The government’s justification for profiling has been that it’s more useful to law enforcement than it is harmful to individuals. That justification led the Supreme Court, in 1975, to issue a decision that (in the federal government’s interpretation) allows Border Patrol agents to use racial profiling in border enforcement. And it’s the same logic that federal law enforcement agents have used more recently to target Muslim Americans in terrorism investigations.
But critics aren’t sure the logic holds up in 2014. For example, they question whether it’s all that useful for Border Patrol agents to profile Latinos along the US/Mexico border — where most US citizens are Latino themselves. Rep. Beto O’Rourke (D-TX) has asked, “How can race help a Border Patrol agent or customs officer do a better job in a city like El Paso, where 85 percent of the people are Hispanic?”
And Cecilia Wang of the ACLU points out that when the Supreme Court made its 1975 ruling, it might have underestimated just how much of a burden it was placing on Latino citizens. The Court, she said, argued that “the intrusion on the individual is so brief, Border Patrol testified that these stops take only a minute or two.”
This, she said, ignores the reality, which is “that for people who live in these border communities, you’re going to get stopped all the time. It’s not a minimal intrusion to have Border Patrol stopping you constantly, when you’re trying to drop your kids off at the pool, or go to work, or go to the grocery store, or whatnot.”
This can be a pain if you have to go through it just to get to the grocery store. (Scott Olson/Getty)
2) What were the old federal standards for racial profiling?

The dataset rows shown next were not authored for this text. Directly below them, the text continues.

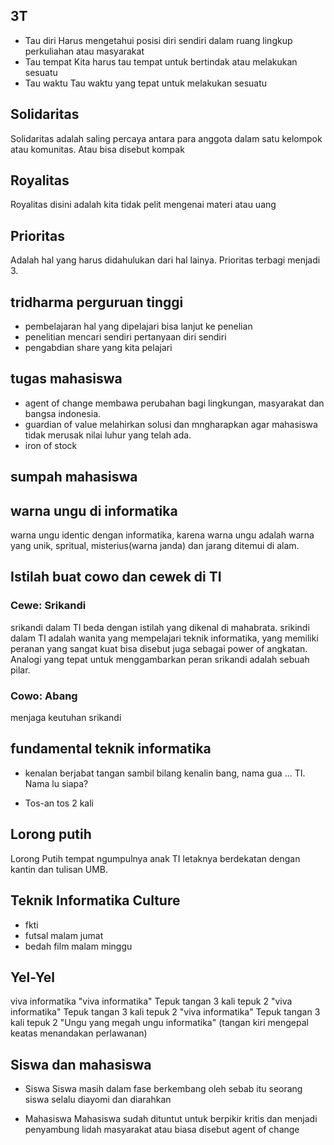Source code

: ## 3T
- Tau diri
Harus mengetahui posisi diri sendiri dalam ruang lingkup perkuliahan atau masyarakat
- Tau tempat
Kita harus tau tempat untuk bertindak atau melakukan sesuatu
- Tau waktu
Tau waktu yang tepat untuk melakukan sesuatu

## Solidaritas
Solidaritas adalah saling percaya antara para anggota dalam satu kelompok
atau komunitas. Atau bisa disebut kompak

## Royalitas
Royalitas disini adalah kita tidak pelit mengenai materi atau uang

## Prioritas
Adalah hal yang harus didahulukan dari hal lainya.
Prioritas terbagi menjadi 3.

## tridharma perguruan tinggi
- pembelajaran
hal yang dipelajari bisa lanjut ke penelian
- penelitian
mencari sendiri pertanyaan diri sendiri
- pengabdian
share yang kita pelajari

## tugas mahasiswa
- agent of change
membawa perubahan bagi lingkungan, masyarakat dan bangsa indonesia.
- guardian of value
melahirkan solusi dan mngharapkan agar mahasiswa tidak merusak nilai luhur yang telah ada.
- iron of stock

## sumpah mahasiswa

## warna ungu di informatika
warna ungu identic dengan informatika, karena warna ungu 
adalah warna yang unik, spritual, misterius(warna janda) dan jarang ditemui di alam.

## Istilah buat cowo dan cewek di TI
### Cewe: Srikandi
srikandi dalam TI beda dengan istilah yang dikenal di mahabrata.
srikindi dalam TI adalah wanita yang mempelajari teknik informatika, yang memiliki peranan yang sangat kuat
bisa disebut juga sebagai power of angkatan. Analogi yang tepat untuk menggambarkan peran srikandi adalah sebuah
pilar.

### Cowo: Abang
menjaga keutuhan srikandi

## fundamental teknik informatika
- kenalan
berjabat tangan sambil bilang
kenalin bang, nama gua ... TI. Nama lu siapa?

- Tos-an
tos 2 kali

## Lorong putih
Lorong Putih tempat ngumpulnya anak TI letaknya berdekatan dengan kantin dan tulisan UMB.

## Teknik Informatika Culture
- fkti
- futsal
malam jumat
- bedah film
malam minggu

## Yel-Yel
viva informatika
"viva informatika"
Tepuk tangan 3 kali tepuk 2
"viva informatika"
Tepuk tangan 3 kali tepuk 2
"viva informatika"
Tepuk tangan 3 kali tepuk 2
"Ungu yang megah ungu informatika"
(tangan kiri mengepal keatas menandakan perlawanan)

## Siswa dan mahasiswa
- Siswa
Siswa masih dalam fase berkembang oleh sebab itu seorang siswa selalu diayomi
dan diarahkan

- Mahasiswa
Mahasiswa sudah dituntut untuk berpikir kritis dan menjadi penyambung lidah masyarakat atau biasa 
disebut agent of change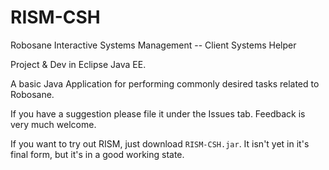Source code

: RISM-CSH
========

Robosane Interactive Systems Management -- Client Systems Helper

Project & Dev in Eclipse Java EE.

A basic Java Application for performing commonly desired tasks related to Robosane.

If you have a suggestion please file it under the Issues tab. Feedback is very much welcome.

If you want to try out RISM, just download `RISM-CSH.jar`. It isn't yet in it's final form, but it's in a good working state.

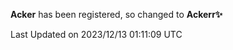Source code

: **Acker** has been registered, so changed to **Ackerr✨**

<!--START_SECTION:waka-->

 Last Updated on 2023/12/13 01:11:09 UTC
<!--END_SECTION:waka-->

Until today, the federal government has been using a policy that was put out by the Bush administration in 2003. (Before 2003, the federal government didn’t have any policy banning profiling.) That policy explicitly banned profiling on the basis of race — but didn’t say anything about profiling based on other characteristics. That left federal law enforcement free to single out Muslims in terrorism investigations, for example, or people of Mexican descent in immigration investigations. (Just because it was allowed doesn’t mean it happened frequently — but it wasn’t explicitly prohibited by federal policy.)

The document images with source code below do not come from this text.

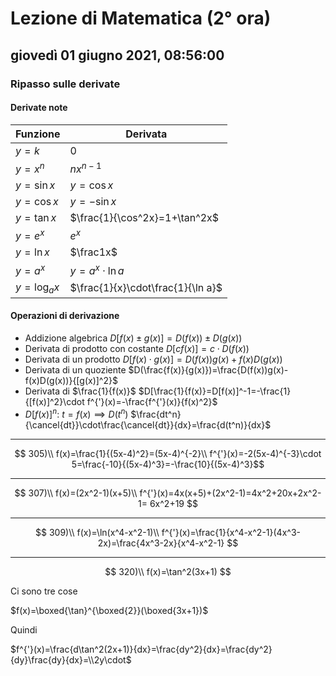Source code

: # Lezione di Matematica (2° ora)

## giovedì 01 giugno 2021, 08:56:00

### Ripasso sulle derivate

#### Derivate note

|Funzione|Derivata|
|----|----|
|$y=k$|0|
|$y=x^n$|$nx^{n-1}$|
|$y=\sin x$|$y=\cos x$|
|$y=\cos x$|$y=-\sin x$
|$y=\tan x$|$\frac{1}{\cos^2x}=1+\tan^2x$|
|$y=e^x$|$e^x$|
|$y=\ln x$|$\frac1x$|
|$y=a^x$|$y=a^x\cdot\ln a$|
|$y=\log_{a}x$|$\frac{1}{x}\cdot\frac{1}{\ln a}$

#### Operazioni di derivazione

* Addizione algebrica
 $D[f(x)\pm g(x)]=D(f(x))\pm D(g(x))$
 * Derivata di prodotto con costante
 $D[c f(x)]=c\cdot D(f(x))$
* Derivata di un prodotto
$D[f(x)\cdot g(x)]=D(f(x))g(x)+f(x)D(g(x))$ 
* Derivata di un quoziente
$D(\frac{f(x)}{g(x)})=\frac{D(f(x))g(x)-f(x)D(g(x))}{[g(x)]^2}$
* Derivata di $\frac{1}{f(x)}$
$D[\frac{1}{f(x)}=D[f(x)]^-1=-\frac{1}{[f(x)]^2}\cdot f^{'}(x)=-\frac{f^{'}(x)}{f(x)^2}$
* $D[f(x)]^n$:
$t=f(x)\implies D(t^n)$
$\frac{dt^n}{\cancel{dt}}\cdot\frac{\cancel{dt}}{dx}=\frac{d(t^n)}{dx}$


---

$$
305)\\
f(x)=\frac{1}{(5x-4)^2}=(5x-4)^{-2}\\
f^{'}(x)=-2(5x-4)^{-3}\cdot 5=\frac{-10}{(5x-4)^3}=-\frac{10}{(5x-4)^3}$$

---

$$
307)\\
f(x)=(2x^2-1)(x+5)\\
f^{'}(x)=4x(x+5)+(2x^2-1)=4x^2+20x+2x^2-1=
6x^2+19
$$

---

$$
309)\\
f(x)=\ln(x^4-x^2-1)\\
f^{'}(x)=\frac{1}{x^4-x^2-1}(4x^3-2x)=\frac{4x^3-2x}{x^4-x^2-1}
$$

---

$$
320)\\
f(x)=\tan^2(3x+1)
$$

Ci sono tre cose

$f(x)=\boxed{\tan}^{\boxed{2}}(\boxed{3x+1})$

Quindi

$f^{'}(x)=\frac{d\tan^2(2x+1)}{dx}=\frac{dy^2}{dx}=\frac{dy^2}{dy}\frac{dy}{dx}=\\2y\cdot$
<!--stackedit_data:
eyJoaXN0b3J5IjpbLTEwMTk4MDA0NjYsLTM2MDY5MTI0LDUyNT
U4NzI3M119
-->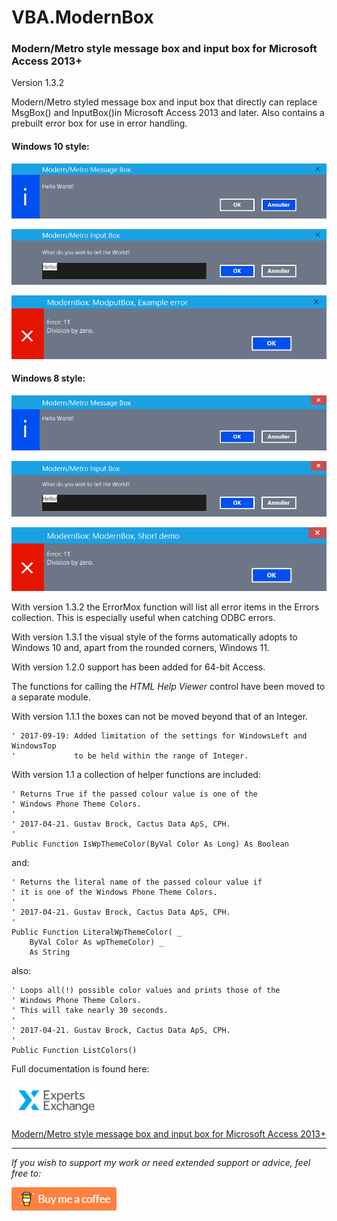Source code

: # VBA.ModernBox

### Modern/Metro style message box and input box for Microsoft Access 2013+

Version 1.3.2

Modern/Metro styled message box and input box that directly can replace MsgBox() and InputBox()in Microsoft Access 2013 and later.
Also contains a prebuilt error box for use in error handling.

#### Windows 10 style:

![General](https://raw.githubusercontent.com/GustavBrock/VBA.ModernBox/master/images/ModBox10.png)

![General](https://raw.githubusercontent.com/GustavBrock/VBA.ModernBox/master/images/InputMox10.png)

![General](https://raw.githubusercontent.com/GustavBrock/VBA.ModernBox/master/images/ErrorMox10.png)

#### Windows 8 style:

![General](https://raw.githubusercontent.com/GustavBrock/VBA.ModernBox/master/images/ModBox.png)

![General](https://raw.githubusercontent.com/GustavBrock/VBA.ModernBox/master/images/InputMox.png)

![General](https://raw.githubusercontent.com/GustavBrock/VBA.ModernBox/master/images/ErrorMox.png)

With version 1.3.2 the ErrorMox function will list all error items in the Errors collection. This is especially useful when catching ODBC errors.

With version 1.3.1 the visual style of the forms automatically adopts to Windows 10 and, apart from the rounded corners, Windows 11.

With version 1.2.0 support has been added for 64-bit Access.

The functions for calling the *HTML Help Viewer* control have been moved to a separate module.

With version 1.1.1 the boxes can not be moved beyond that of an Integer.

	' 2017-09-19: Added limitation of the settings for WindowsLeft and WindowsTop
	'             to be held within the range of Integer.
	
With version 1.1 a collection of helper functions are included:

	' Returns True if the passed colour value is one of the
	' Windows Phone Theme Colors.
	'
	' 2017-04-21. Gustav Brock, Cactus Data ApS, CPH.
	'
	Public Function IsWpThemeColor(ByVal Color As Long) As Boolean
	

and:

	' Returns the literal name of the passed colour value if
	' it is one of the Windows Phone Theme Colors.
	'
	' 2017-04-21. Gustav Brock, Cactus Data ApS, CPH.
	'
	Public Function LiteralWpThemeColor( _
	    ByVal Color As wpThemeColor) _
	    As String

also:

	' Loops all(!) possible color values and prints those of the
	' Windows Phone Theme Colors.
	' This will take nearly 30 seconds.
	'
	' 2017-04-21. Gustav Brock, Cactus Data ApS, CPH.
	'
	Public Function ListColors()

Full documentation is found here:

![EE Logo](https://raw.githubusercontent.com/GustavBrock/VBA.ModernBox/master/images/EE%20Logo.png)

[Modern/Metro style message box and input box for Microsoft Access 2013+](https://www.experts-exchange.com/articles/17684/Modern-Metro-style-message-box-and-input-box-for-Microsoft-Access-2013.html?preview=4im7XXHqYcs%3D)

<hr>

*If you wish to support my work or need extended support or advice, feel free to:*

<p>

[<img src="https://raw.githubusercontent.com/GustavBrock/VBA.ModernBox/master/images/BuyMeACoffee.png">](https://www.buymeacoffee.com/gustav/)
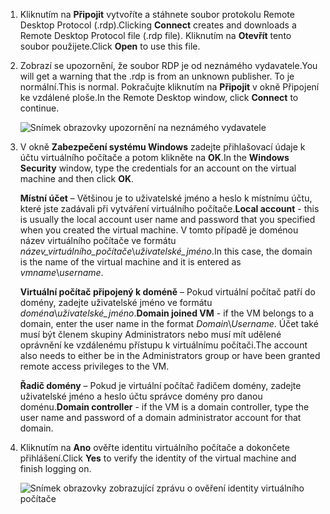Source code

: 1. <span data-ttu-id="1db1d-101">Kliknutím na **Připojit** vytvoříte a stáhnete soubor protokolu Remote Desktop Protocol (.rdp).</span><span class="sxs-lookup"><span data-stu-id="1db1d-101">Clicking **Connect** creates and downloads a Remote Desktop Protocol file (.rdp file).</span></span> <span data-ttu-id="1db1d-102">Kliknutím na **Otevřít** tento soubor použijete.</span><span class="sxs-lookup"><span data-stu-id="1db1d-102">Click **Open** to use this file.</span></span>
2. <span data-ttu-id="1db1d-103">Zobrazí se upozornění, že soubor RDP je od neznámého vydavatele.</span><span class="sxs-lookup"><span data-stu-id="1db1d-103">You will get a warning that the .rdp is from an unknown publisher.</span></span> <span data-ttu-id="1db1d-104">To je normální.</span><span class="sxs-lookup"><span data-stu-id="1db1d-104">This is normal.</span></span> <span data-ttu-id="1db1d-105">Pokračujte kliknutím na **Připojit** v okně Připojení ke vzdálené ploše.</span><span class="sxs-lookup"><span data-stu-id="1db1d-105">In the Remote Desktop window, click **Connect** to continue.</span></span>
   
    ![Snímek obrazovky upozornění na neznámého vydavatele](./media/virtual-machines-log-on-win-server/rdp-warn.png)
3. <span data-ttu-id="1db1d-107">V okně **Zabezpečení systému Windows** zadejte přihlašovací údaje k účtu virtuálního počítače a potom klikněte na **OK**.</span><span class="sxs-lookup"><span data-stu-id="1db1d-107">In the **Windows Security** window, type the credentials for an account on the virtual machine and then click **OK**.</span></span>
   
     <span data-ttu-id="1db1d-108">**Místní účet** – Většinou je to uživatelské jméno a heslo k místnímu účtu, které jste zadávali při vytváření virtuálního počítače.</span><span class="sxs-lookup"><span data-stu-id="1db1d-108">**Local account** - this is usually the local account user name and password that you specified when you created the virtual machine.</span></span> <span data-ttu-id="1db1d-109">V tomto případě je doménou název virtuálního počítače ve formátu *název_virtuálního_počítače*&#92;*uživatelské_jméno*.</span><span class="sxs-lookup"><span data-stu-id="1db1d-109">In this case, the domain is the name of the virtual machine and it is entered as *vmname*&#92;*username*.</span></span>  
   
    <span data-ttu-id="1db1d-110">**Virtuální počítač připojený k doméně** – Pokud virtuální počítač patří do domény, zadejte uživatelské jméno ve formátu *doména*&#92;*uživatelské_jméno*.</span><span class="sxs-lookup"><span data-stu-id="1db1d-110">**Domain joined VM** - if the VM belongs to a domain, enter the user name in the format *Domain*&#92;*Username*.</span></span> <span data-ttu-id="1db1d-111">Účet také musí být členem skupiny Administrators nebo musí mít udělené oprávnění ke vzdálenému přístupu k virtuálnímu počítači.</span><span class="sxs-lookup"><span data-stu-id="1db1d-111">The account also needs to either be in the Administrators group or have been granted remote access privileges to the VM.</span></span>
   
    <span data-ttu-id="1db1d-112">**Řadič domény** – Pokud je virtuální počítač řadičem domény, zadejte uživatelské jméno a heslo účtu správce domény pro danou doménu.</span><span class="sxs-lookup"><span data-stu-id="1db1d-112">**Domain controller** - if the VM is a domain controller, type the user name and password of a domain administrator account for that domain.</span></span>
4. <span data-ttu-id="1db1d-113">Kliknutím na **Ano** ověřte identitu virtuálního počítače a dokončete přihlášení.</span><span class="sxs-lookup"><span data-stu-id="1db1d-113">Click **Yes** to verify the identity of the virtual machine and finish logging on.</span></span>
   
   ![Snímek obrazovky zobrazující zprávu o ověření identity virtuálního počítače](./media/virtual-machines-log-on-win-server/cert-warning.png)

The 2003 policy included exceptions on racial profiling: it was allowed when “preventing threats to national security,” which explicitly included potential threats at airports, or when “protecting the integrity of our nation’s borders.”

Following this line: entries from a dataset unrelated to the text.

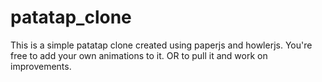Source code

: # patatap_clone
This is a simple patatap clone created using paperjs and howlerjs. You're free to add your own animations to it. OR to pull it and work on improvements.

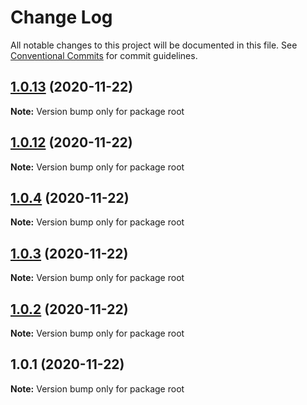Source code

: # Change Log

All notable changes to this project will be documented in this file.
See [Conventional Commits](https://conventionalcommits.org) for commit guidelines.

## [1.0.13](https://github.com/loveyunk/lerna-example/compare/v1.0.12...v1.0.13) (2020-11-22)

**Note:** Version bump only for package root





## [1.0.12](https://github.com/loveyunk/lerna-example/compare/v1.0.11...v1.0.12) (2020-11-22)

**Note:** Version bump only for package root





## [1.0.4](https://github.com/loveyunk/lerna-example/compare/v1.0.3...v1.0.4) (2020-11-22)

**Note:** Version bump only for package root





## [1.0.3](https://github.com/loveyunk/lerna-example/compare/v1.0.2...v1.0.3) (2020-11-22)

**Note:** Version bump only for package root





## [1.0.2](https://github.com/loveyunk/lerna-example/compare/v1.0.1...v1.0.2) (2020-11-22)

**Note:** Version bump only for package root





## 1.0.1 (2020-11-22)

**Note:** Version bump only for package root

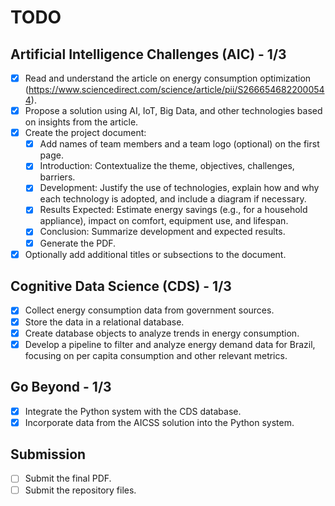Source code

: # TODO

## Artificial Intelligence Challenges (AIC) - 1/3
- [x] Read and understand the article on energy consumption optimization (https://www.sciencedirect.com/science/article/pii/S2666546822000544).
- [x] Propose a solution using AI, IoT, Big Data, and other technologies based on insights from the article.
- [x] Create the project document:
  - [x] Add names of team members and a team logo (optional) on the first page.
  - [x] Introduction: Contextualize the theme, objectives, challenges, barriers.
  - [x] Development: Justify the use of technologies, explain how and why each technology is adopted, and include a diagram if necessary.
  - [x] Results Expected: Estimate energy savings (e.g., for a household appliance), impact on comfort, equipment use, and lifespan.
  - [x] Conclusion: Summarize development and expected results.
  - [x] Generate the PDF.
- [x] Optionally add additional titles or subsections to the document.

## Cognitive Data Science (CDS) - 1/3
- [x] Collect energy consumption data from government sources.
- [x] Store the data in a relational database.
- [x] Create database objects to analyze trends in energy consumption.
- [x] Develop a pipeline to filter and analyze energy demand data for Brazil, focusing on per capita consumption and other relevant metrics.

## Go Beyond - 1/3
- [x] Integrate the Python system with the CDS database.
- [x] Incorporate data from the AICSS solution into the Python system.

## Submission
- [ ] Submit the final PDF.
- [ ] Submit the repository files.
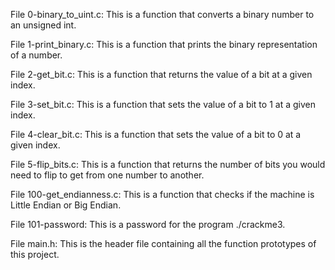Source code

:File 0-binary_to_uint.c: This is a function that converts a binary number to an unsigned int.

File 1-print_binary.c: This is a function that prints the binary representation of a number.

File 2-get_bit.c: This is a function that returns the value of a bit at a given index.

File 3-set_bit.c: This is a function that sets the value of a bit to 1 at a given index.

File 4-clear_bit.c: This is a function that sets the value of a bit to 0 at a given index.

File 5-flip_bits.c: This is a function that returns the number of bits you would need to flip to get from one number to another.

File 100-get_endianness.c: This is a function that checks if the machine is Little Endian or Big Endian.

File 101-password: This is a password for the program ./crackme3.

File main.h: This is the header file containing all the function prototypes of this project.
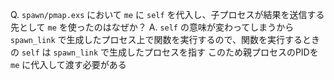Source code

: Q. `spawn/pmap.exs` において `me` に `self` を代入し、子プロセスが結果を送信する先として `me` を使ったのはなぜか？
A. `self` の意味が変わってしまうから
   `spawn_link` で生成したプロセス上で関数を実行するので、関数を実行するときの `self` は `spawn_link` で生成したプロセスを指す
   このため親プロセスのPIDを `me` に代入して渡す必要がある

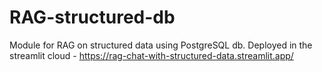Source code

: # RAG-structured-db
Module for RAG on structured data using PostgreSQL db.
Deployed in the streamlit cloud - https://rag-chat-with-structured-data.streamlit.app/
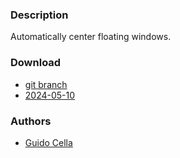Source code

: ### Description
Automatically center floating windows.

### Download
- [git branch](https://codeberg.org/guidocella/dwl/src/branch/alwayscenter)
- [2024-05-10](https://codeberg.org/dwl/dwl-patches/raw/branch/main/patches/alwayscenter/alwayscenter.patch)

### Authors
- [Guido Cella](https://codeberg.org/guidocella)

In California and Arizona, racial profiling by Border Patrol agents was already banned — thanks to a 2000 decision in the federal Ninth Circuit Court of Appeals. So profiling was allowed along parts of the US/Mexico border, but not all of it.
In general, though, when it comes to immigration enforcement, the government’s definition of the border stretches 100 miles into the United States — not just from the land borders with Canada and Mexico, but into the coasts as well:
This created a pretty broad profiling exception. And there’s evidence that the Department of Homeland Security has taken advantage of it — having border patrol agents board public transportation in upstate New York, for example, and asking certain passengers to show proof that they’re in the United States legally.
3) What has changed under the new standards?
The biggest change in the new standards is that racial profiling is no longer the only kind of profiling that’s banned. In any case where federal agents weren’t allowed to consider race before, they’re now not allowed to consider race, religion, national origin, gender and gender identity, or sexual orientation.
The other change is that one of the big loopholes in the old policy is a little smaller, and another has been totally eliminated. There’s no longer an exemption for “national security.” In fact, the new policy is very clear that the government expects law enforcement officers to be able to keep the country safe “without invidious profiling.” Press reports have indicated that, for example, the FBI will still be allowed to map neighborhoods for demographic information — but they won’t be allowed to directly target Muslim Americans in terrorism investigations.
The new policy keeps the loophole for Border Patrol agents — but clarifies they’re only allowed to use profiling “in the vicinity of the border.” It’s not clear whether that covers the entire 100-mile zone, or a smaller area. And it makes it clear that Immigration and Customs Enforcement agents, who are responsible for immigration enforcement in the interior of the country, don’t get to take advantage of that loophole to profile in standard immigration enforcement.